「草加ってサッカーの学校だよね」を目指して。ベースを築く今年のチーム、2回戦・浦高戦は「周りを納得、説得出来るような試合を」

 前半はスコアレスで終えた中で草加は後半23分、FW本柳建(1年)のアシストから10番FW林奨真(3年)が流し込んで先制。しかし本庄もすぐに反撃に出て、それから10分後の33分にMF福島愛翔(2年)のキックから途中出場のFW吉田開(2年)が押し込んで同点とした。

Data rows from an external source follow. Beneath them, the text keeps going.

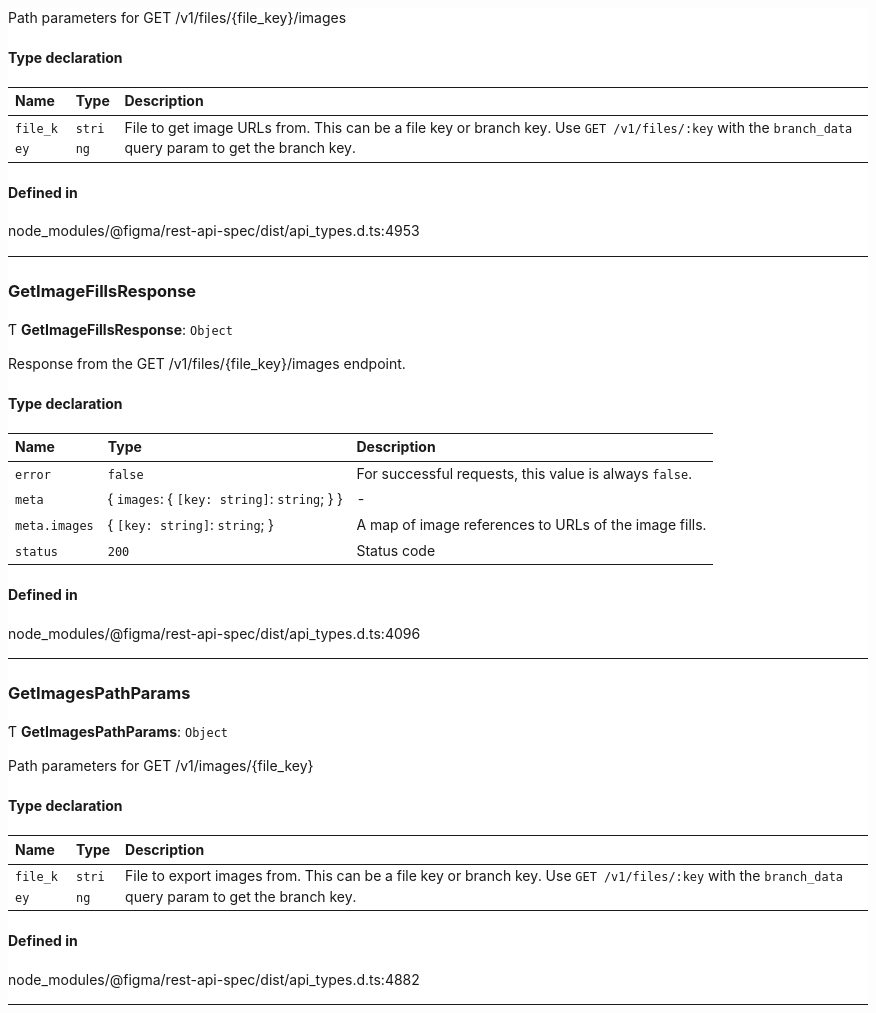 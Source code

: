 Path parameters for GET /v1/files/{file_key}/images

#### Type declaration

| Name | Type | Description |
| :------ | :------ | :------ |
| `file_key` | `string` | File to get image URLs from. This can be a file key or branch key. Use `GET /v1/files/:key` with the `branch_data` query param to get the branch key. |

#### Defined in

node_modules/@figma/rest-api-spec/dist/api_types.d.ts:4953

___

### GetImageFillsResponse

Ƭ **GetImageFillsResponse**: `Object`

Response from the GET /v1/files/{file_key}/images endpoint.

#### Type declaration

| Name | Type | Description |
| :------ | :------ | :------ |
| `error` | ``false`` | For successful requests, this value is always `false`. |
| `meta` | \{ `images`: \{ `[key: string]`: `string`;  }  } | - |
| `meta.images` | \{ `[key: string]`: `string`;  } | A map of image references to URLs of the image fills. |
| `status` | ``200`` | Status code |

#### Defined in

node_modules/@figma/rest-api-spec/dist/api_types.d.ts:4096

___

### GetImagesPathParams

Ƭ **GetImagesPathParams**: `Object`

Path parameters for GET /v1/images/{file_key}

#### Type declaration

| Name | Type | Description |
| :------ | :------ | :------ |
| `file_key` | `string` | File to export images from. This can be a file key or branch key. Use `GET /v1/files/:key` with the `branch_data` query param to get the branch key. |

#### Defined in

node_modules/@figma/rest-api-spec/dist/api_types.d.ts:4882

___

 試合は10分ハーフの延長戦でも決着がつかず、勝負はPK戦へ。本庄はGK萩原雅偉(3年)が相手の2本目をストップしてみせたが、最終的に4-3で草加が勝利し、2回戦進出を決めた。

 草加は大会前にレギュラーGKが離脱。このメンバーでやったのは直近1試合のみという状況もあった中で「中盤で積極的に奪ってショートカウンター」(大森健司監督)と相手のウィークポイントを突きながら攻から守の切り替えの速さで勝負。そういった部分が出せた場面もあったが、最後の部分や運動量の不足から2人目、3人目の動きが出てこなかったりと課題もあった。

 それでも指揮官はゲームを壊さなかったことを評価。「よく1-1でしのいでいたなと。その点はよく出来た、頑張ったなと思います」と緊張のかかる初戦を勝ち上がった選手たちをねぎらった。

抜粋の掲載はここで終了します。